In a gross sense, it can be argued that the market is very good at valuing technologies and companies, and if stocks are low-valued, it is rightly so. But there are exceptions to every rule, and given how seriously the sector is lagging the rest of the market, there must be some value being created that is not being recognized by investors.
Over the past year, one of the key problems for the sector has been making investors care when they had so many easier places to make money. At Aug. 21, before the market crash - but even after it had receded from its 1998 high - the S&P 500 was up 11.42 percent on the year at 1081.24; it rose 31 percent in 1997. The Dow Jones Industrial average was up 7.91 percent at 8533.65; it rose 22.6 percent in 1997. The NASDAQ Composite was up 14.47 percent at 1797.61; it was up 21.6 percent last year.
Biotech, in contrast was down 19.37 percent based on the BioCentury 100 index, and lost 3 percent last year.
The Bear case
The bear case against biotech has been that if investors can make 30-40 percent in blue chip stocks, the incentive they need to invest in biotech is greater than ever. Retail investor sentiment can be seen in the assets put into Fidelity's Select Biotechnology fund, which has run as high as $1.1 billion or so when the sector is popular, and is now at $510 million.
In addition, the bear case goes, investors continue to sell biotech stocks on good news.
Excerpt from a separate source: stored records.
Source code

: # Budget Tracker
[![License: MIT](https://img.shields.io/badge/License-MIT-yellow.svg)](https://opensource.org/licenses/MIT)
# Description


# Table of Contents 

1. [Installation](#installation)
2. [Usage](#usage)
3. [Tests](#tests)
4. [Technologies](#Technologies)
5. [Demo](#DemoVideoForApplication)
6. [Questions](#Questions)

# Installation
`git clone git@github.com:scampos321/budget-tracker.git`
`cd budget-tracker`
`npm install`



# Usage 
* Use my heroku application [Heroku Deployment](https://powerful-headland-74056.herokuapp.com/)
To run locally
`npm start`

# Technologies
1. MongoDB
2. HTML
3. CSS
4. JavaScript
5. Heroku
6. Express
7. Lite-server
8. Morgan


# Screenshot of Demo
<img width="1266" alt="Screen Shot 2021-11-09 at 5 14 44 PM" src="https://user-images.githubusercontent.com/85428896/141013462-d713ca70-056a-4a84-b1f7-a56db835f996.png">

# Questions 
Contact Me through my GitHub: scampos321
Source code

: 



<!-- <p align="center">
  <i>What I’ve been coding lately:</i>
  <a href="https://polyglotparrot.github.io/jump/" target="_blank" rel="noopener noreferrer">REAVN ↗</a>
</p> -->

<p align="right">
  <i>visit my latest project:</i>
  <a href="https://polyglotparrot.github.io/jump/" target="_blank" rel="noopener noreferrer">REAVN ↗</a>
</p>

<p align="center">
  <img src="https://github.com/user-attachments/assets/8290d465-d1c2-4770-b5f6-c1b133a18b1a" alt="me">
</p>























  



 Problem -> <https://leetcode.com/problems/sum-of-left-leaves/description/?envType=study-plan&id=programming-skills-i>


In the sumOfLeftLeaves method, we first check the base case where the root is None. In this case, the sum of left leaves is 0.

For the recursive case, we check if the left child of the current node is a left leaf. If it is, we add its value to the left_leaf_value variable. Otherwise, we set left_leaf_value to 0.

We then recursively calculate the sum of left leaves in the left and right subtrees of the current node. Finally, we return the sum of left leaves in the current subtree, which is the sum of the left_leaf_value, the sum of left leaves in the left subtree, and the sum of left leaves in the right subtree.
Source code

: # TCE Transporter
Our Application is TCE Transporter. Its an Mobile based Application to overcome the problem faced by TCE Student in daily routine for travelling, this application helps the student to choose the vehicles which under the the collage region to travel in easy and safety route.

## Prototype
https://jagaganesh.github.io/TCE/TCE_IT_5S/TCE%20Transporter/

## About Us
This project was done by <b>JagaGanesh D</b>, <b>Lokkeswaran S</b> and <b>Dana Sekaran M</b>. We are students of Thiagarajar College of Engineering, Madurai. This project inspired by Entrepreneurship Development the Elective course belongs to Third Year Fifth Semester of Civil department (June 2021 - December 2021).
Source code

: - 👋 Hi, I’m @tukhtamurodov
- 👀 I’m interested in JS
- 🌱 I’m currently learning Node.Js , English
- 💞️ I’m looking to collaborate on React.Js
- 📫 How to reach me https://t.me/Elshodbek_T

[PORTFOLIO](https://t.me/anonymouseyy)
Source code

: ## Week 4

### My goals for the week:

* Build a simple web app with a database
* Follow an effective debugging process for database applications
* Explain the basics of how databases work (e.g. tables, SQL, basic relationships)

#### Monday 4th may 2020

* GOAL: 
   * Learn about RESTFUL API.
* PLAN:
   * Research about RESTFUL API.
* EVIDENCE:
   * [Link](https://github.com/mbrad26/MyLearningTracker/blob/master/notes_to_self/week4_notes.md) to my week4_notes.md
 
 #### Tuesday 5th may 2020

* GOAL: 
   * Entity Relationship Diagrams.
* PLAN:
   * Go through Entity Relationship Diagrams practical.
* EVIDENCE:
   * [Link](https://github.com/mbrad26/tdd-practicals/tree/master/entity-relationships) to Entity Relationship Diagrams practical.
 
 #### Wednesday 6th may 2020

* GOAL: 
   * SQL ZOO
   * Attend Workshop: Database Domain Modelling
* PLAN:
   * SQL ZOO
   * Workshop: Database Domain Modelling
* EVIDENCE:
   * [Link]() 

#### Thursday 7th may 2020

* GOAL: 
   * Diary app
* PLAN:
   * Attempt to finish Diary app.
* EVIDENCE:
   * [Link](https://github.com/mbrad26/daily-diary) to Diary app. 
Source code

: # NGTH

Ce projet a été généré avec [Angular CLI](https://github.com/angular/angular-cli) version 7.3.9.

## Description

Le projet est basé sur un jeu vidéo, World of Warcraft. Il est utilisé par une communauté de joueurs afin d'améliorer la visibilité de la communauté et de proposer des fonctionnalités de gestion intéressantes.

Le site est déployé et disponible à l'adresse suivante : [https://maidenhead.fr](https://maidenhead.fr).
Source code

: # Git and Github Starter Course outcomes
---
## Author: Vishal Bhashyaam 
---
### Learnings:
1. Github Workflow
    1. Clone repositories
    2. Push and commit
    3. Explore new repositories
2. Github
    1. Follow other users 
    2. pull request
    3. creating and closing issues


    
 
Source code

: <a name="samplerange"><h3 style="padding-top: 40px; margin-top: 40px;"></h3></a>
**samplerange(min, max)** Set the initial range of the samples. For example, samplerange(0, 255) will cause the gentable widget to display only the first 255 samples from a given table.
Finally, the lower tier companies, which appeared to be well-financed with three years or more of cash in the booming equity market of 1996, are now edging down towards two years of cash, with the danger zone of one-and-a-half years of cash visible on the horizon.
Thus while the broad group appeared to be in good financial shape six months ago, the picture has changed: the equity markets are providing ample funds for selected late-stage companies at or near market, but are being stingy with earlier stage companies or those that are out of favor.